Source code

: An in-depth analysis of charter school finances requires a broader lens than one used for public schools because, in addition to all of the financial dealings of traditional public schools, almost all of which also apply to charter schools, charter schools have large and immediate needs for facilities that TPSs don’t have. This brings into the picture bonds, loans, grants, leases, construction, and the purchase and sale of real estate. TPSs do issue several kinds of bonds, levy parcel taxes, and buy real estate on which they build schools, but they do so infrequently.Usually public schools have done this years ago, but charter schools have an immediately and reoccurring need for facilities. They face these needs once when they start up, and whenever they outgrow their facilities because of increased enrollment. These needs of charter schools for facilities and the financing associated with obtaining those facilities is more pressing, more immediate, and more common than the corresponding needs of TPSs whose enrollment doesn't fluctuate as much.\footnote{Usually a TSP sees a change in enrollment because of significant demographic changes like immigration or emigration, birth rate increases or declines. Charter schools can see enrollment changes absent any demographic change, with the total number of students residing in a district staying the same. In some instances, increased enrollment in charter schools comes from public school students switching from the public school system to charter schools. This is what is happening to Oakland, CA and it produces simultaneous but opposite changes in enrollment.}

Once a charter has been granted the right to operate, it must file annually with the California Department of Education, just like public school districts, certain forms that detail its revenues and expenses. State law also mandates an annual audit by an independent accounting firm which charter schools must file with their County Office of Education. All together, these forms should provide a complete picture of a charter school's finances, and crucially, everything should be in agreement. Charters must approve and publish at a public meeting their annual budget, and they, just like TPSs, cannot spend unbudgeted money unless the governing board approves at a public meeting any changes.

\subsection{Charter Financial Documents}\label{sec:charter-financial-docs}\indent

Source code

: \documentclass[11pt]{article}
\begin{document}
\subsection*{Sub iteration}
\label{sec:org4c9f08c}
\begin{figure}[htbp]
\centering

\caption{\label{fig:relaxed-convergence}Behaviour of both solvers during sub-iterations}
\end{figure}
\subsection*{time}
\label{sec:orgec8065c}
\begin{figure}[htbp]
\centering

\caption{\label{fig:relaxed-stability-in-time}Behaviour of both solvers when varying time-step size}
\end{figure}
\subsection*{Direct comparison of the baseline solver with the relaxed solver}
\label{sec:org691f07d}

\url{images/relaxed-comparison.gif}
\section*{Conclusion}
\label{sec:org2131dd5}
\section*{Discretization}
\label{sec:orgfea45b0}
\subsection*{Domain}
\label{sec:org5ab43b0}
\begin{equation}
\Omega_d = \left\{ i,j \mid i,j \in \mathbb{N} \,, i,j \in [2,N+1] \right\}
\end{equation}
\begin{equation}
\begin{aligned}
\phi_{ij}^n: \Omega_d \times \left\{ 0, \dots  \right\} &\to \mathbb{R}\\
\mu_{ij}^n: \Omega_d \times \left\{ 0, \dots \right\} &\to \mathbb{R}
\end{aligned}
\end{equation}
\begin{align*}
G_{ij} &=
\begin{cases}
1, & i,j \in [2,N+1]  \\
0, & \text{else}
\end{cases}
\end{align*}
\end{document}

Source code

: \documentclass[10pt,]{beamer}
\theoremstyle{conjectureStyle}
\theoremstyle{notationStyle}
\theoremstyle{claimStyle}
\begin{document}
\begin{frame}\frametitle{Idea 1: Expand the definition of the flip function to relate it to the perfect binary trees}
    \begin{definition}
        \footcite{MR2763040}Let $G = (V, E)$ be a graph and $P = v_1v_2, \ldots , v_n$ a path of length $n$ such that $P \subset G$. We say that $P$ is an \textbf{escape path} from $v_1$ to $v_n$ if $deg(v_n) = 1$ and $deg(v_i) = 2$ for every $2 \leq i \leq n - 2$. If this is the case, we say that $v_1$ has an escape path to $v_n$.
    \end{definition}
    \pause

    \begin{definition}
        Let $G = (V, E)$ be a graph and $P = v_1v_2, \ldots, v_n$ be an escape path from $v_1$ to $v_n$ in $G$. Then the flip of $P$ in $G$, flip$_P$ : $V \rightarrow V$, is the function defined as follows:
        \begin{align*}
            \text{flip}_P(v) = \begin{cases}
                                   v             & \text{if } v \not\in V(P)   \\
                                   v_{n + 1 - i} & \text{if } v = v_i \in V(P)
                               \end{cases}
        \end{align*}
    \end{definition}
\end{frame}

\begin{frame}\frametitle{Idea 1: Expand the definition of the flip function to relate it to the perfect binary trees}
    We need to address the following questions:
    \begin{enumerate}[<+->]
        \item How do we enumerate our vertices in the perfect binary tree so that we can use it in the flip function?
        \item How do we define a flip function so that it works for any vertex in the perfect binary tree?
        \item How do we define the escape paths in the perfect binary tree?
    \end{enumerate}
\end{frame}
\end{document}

_Instructions to follow_.
Once you reach the line with "We need to address" in the data above, copy it and every line after it exactly, up to and including the line with "vertex in the perfect binary tree?".

_Answer below_.
    We need to address the following questions:
    \begin{enumerate}[<+->]
        \item How do we enumerate our vertices in the perfect binary tree so that we can use it in the flip function?
        \item How do we define a flip function so that it works for any vertex in the perfect binary tree?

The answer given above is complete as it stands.